━━━ Data provided ━━━

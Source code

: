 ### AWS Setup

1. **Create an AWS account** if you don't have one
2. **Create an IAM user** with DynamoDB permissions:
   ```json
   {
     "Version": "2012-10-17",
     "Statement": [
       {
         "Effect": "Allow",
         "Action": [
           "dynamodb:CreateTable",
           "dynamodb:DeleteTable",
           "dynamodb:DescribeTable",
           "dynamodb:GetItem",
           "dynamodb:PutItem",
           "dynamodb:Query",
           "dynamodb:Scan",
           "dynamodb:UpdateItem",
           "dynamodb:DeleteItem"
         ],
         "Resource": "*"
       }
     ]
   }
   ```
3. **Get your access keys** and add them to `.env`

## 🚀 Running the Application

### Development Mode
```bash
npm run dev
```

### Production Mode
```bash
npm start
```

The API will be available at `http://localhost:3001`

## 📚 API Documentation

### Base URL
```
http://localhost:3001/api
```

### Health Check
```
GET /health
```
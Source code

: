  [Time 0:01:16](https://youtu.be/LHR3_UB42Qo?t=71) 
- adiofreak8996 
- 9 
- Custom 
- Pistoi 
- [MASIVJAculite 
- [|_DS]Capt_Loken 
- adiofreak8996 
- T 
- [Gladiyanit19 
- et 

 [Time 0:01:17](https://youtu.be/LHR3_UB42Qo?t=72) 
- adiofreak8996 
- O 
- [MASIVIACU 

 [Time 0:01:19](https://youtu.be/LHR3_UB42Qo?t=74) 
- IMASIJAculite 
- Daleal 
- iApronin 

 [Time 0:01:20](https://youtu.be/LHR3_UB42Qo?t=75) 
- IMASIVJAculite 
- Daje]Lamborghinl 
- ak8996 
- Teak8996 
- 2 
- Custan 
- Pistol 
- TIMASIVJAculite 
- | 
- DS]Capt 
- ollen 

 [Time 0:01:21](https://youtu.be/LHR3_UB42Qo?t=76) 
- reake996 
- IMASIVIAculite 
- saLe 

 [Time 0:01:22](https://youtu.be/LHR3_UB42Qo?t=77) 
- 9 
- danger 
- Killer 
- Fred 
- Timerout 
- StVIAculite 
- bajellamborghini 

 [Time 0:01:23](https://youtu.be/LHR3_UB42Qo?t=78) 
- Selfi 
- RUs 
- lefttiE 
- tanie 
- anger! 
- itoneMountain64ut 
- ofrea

━━━

Your answer must be the lines from the one holding "- IMASIJAculite" to the end of the listing above, exactly as written and nothing else.

__Solution__.
- IMASIJAculite 
- Daleal 
- iApronin 

 [Time 0:01:20](https://youtu.be/LHR3_UB42Qo?t=75) 
- IMASIVJAculite 
- Daje]Lamborghinl 
- ak8996 
- Teak8996 
- 2 
- Custan 
- Pistol 
- TIMASIVJAculite 
- | 
- DS]Capt 
- ollen 

 [Time 0:01:21](https://youtu.be/LHR3_UB42Qo?t=76) 
- reake996 
- IMASIVIAculite 
- saLe 

 [Time 0:01:22](https://youtu.be/LHR3_UB42Qo?t=77) 
- 9 
- danger 
- Killer 
- Fred 
- Timerout 
- StVIAculite 
- bajellamborghini 

 [Time 0:01:23](https://youtu.be/LHR3_UB42Qo?t=78) 
- Selfi 
- RUs 
- lefttiE 
- tanie 
- anger! 
- itoneMountain64ut 
- ofrea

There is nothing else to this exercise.